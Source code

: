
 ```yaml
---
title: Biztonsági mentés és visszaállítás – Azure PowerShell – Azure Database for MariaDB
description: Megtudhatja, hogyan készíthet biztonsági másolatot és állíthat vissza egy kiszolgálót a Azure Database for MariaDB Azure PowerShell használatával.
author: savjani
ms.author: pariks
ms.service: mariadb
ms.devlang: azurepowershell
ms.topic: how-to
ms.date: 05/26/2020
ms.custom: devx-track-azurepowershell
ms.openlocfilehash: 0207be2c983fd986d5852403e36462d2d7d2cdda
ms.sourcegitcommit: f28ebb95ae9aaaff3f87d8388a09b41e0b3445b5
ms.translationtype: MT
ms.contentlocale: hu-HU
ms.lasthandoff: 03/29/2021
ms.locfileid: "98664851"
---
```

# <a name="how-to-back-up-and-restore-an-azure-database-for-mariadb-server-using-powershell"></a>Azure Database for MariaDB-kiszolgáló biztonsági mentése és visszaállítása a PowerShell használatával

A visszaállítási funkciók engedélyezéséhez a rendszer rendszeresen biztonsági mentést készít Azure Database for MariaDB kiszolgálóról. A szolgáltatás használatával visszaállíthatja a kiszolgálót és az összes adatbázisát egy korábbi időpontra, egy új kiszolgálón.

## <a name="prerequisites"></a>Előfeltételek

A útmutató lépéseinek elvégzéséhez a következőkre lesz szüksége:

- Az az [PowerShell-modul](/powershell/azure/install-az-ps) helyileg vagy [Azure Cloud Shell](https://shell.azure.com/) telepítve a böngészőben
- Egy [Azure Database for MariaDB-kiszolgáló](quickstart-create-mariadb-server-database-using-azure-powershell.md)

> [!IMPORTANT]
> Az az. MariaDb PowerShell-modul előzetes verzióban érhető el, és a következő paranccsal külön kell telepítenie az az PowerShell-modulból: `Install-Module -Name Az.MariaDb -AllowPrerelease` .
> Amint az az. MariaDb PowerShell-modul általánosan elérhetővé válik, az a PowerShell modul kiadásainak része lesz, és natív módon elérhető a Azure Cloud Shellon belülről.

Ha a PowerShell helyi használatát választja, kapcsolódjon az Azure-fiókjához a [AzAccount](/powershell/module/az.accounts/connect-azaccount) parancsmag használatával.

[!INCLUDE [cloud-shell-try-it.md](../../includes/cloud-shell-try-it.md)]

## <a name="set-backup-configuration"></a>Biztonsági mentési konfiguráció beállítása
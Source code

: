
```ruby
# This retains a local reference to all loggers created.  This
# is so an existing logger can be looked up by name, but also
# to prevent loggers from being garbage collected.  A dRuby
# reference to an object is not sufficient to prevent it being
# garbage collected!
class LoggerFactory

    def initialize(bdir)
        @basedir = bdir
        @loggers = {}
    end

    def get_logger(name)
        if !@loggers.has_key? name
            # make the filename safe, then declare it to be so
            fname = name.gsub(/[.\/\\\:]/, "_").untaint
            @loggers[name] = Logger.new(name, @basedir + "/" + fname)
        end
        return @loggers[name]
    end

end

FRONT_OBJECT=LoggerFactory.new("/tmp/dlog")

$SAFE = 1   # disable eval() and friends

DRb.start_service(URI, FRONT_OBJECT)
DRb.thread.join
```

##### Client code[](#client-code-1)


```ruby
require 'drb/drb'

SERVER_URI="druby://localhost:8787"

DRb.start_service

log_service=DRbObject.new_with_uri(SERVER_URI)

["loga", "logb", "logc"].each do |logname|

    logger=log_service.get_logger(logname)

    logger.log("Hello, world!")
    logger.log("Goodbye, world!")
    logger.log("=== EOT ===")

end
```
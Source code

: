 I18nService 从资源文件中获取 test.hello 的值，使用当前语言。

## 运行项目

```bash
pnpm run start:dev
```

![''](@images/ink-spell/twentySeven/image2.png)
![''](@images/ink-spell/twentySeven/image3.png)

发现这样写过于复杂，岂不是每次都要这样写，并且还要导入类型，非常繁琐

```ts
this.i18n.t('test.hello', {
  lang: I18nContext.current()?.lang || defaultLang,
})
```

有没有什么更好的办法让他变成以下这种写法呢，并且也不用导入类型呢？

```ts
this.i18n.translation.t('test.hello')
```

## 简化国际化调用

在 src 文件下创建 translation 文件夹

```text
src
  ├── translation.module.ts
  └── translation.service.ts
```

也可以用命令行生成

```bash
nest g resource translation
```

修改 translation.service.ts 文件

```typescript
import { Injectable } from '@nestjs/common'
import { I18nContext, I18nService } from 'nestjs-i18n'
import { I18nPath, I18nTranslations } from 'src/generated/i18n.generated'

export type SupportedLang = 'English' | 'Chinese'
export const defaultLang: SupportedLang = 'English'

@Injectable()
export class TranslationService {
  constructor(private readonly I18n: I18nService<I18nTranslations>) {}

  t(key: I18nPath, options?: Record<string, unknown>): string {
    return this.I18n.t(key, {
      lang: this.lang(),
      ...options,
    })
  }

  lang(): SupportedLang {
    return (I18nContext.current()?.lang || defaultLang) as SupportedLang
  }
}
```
--------------------------------------------------
In the material above, find each line that has the string "from" and return it.

# to prevent loggers from being garbage collected.  A dRuby
import { Injectable } from '@nestjs/common'
import { I18nContext, I18nService } from 'nestjs-i18n'
import { I18nPath, I18nTranslations } from 'src/generated/i18n.generated'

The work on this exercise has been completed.